**WHAT IS BEING ASKED:** Go through the listing and retype each line exactly.
= = = =
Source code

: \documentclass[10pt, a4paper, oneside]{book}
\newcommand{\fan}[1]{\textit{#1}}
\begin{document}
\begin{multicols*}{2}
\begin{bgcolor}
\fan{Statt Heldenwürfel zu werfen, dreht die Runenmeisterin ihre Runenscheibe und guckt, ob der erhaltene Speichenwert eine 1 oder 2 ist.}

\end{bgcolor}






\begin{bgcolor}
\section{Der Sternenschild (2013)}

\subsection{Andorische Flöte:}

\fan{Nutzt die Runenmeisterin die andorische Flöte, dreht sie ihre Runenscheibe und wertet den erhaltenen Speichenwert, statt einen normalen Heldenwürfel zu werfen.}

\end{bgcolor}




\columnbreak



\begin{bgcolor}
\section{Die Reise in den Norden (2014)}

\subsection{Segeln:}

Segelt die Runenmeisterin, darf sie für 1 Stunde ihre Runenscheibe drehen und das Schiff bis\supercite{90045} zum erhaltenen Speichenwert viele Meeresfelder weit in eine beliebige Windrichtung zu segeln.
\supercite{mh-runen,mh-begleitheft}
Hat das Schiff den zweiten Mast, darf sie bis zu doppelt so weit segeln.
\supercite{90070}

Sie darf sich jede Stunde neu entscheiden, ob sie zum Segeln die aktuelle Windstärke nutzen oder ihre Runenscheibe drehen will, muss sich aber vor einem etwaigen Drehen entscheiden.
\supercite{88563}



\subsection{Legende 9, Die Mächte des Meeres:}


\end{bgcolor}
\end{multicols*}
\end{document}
= = = =
**ANSWER BELOW:**
Source code

: \documentclass[10pt, a4paper, oneside]{book}
\newcommand{\fan}[1]{\textit{#1}}
\begin{document}
\begin{multicols*}{2}
\begin{bgcolor}
\fan{Statt Heldenwürfel zu werfen, dreht die Runenmeisterin ihre Runenscheibe und guckt, ob der erhaltene Speichenwert eine 1 oder 2 ist.}

\end{bgcolor}






\begin{bgcolor}
\section{Der Sternenschild (2013)}

\subsection{Andorische Flöte:}

\fan{Nutzt die Runenmeisterin die andorische Flöte, dreht sie ihre Runenscheibe und wertet den erhaltenen Speichenwert, statt einen normalen Heldenwürfel zu werfen.}

\end{bgcolor}




\columnbreak



\begin{bgcolor}
\section{Die Reise in den Norden (2014)}

\subsection{Segeln:}

Segelt die Runenmeisterin, darf sie für 1 Stunde ihre Runenscheibe drehen und das Schiff bis\supercite{90045} zum erhaltenen Speichenwert viele Meeresfelder weit in eine beliebige Windrichtung zu segeln.
\supercite{mh-runen,mh-begleitheft}
Hat das Schiff den zweiten Mast, darf sie bis zu doppelt so weit segeln.
\supercite{90070}

Sie darf sich jede Stunde neu entscheiden, ob sie zum Segeln die aktuelle Windstärke nutzen oder ihre Runenscheibe drehen will, muss sich aber vor einem etwaigen Drehen entscheiden.
\supercite{88563}



\subsection{Legende 9, Die Mächte des Meeres:}


\end{bgcolor}
\end{multicols*}
\end{document}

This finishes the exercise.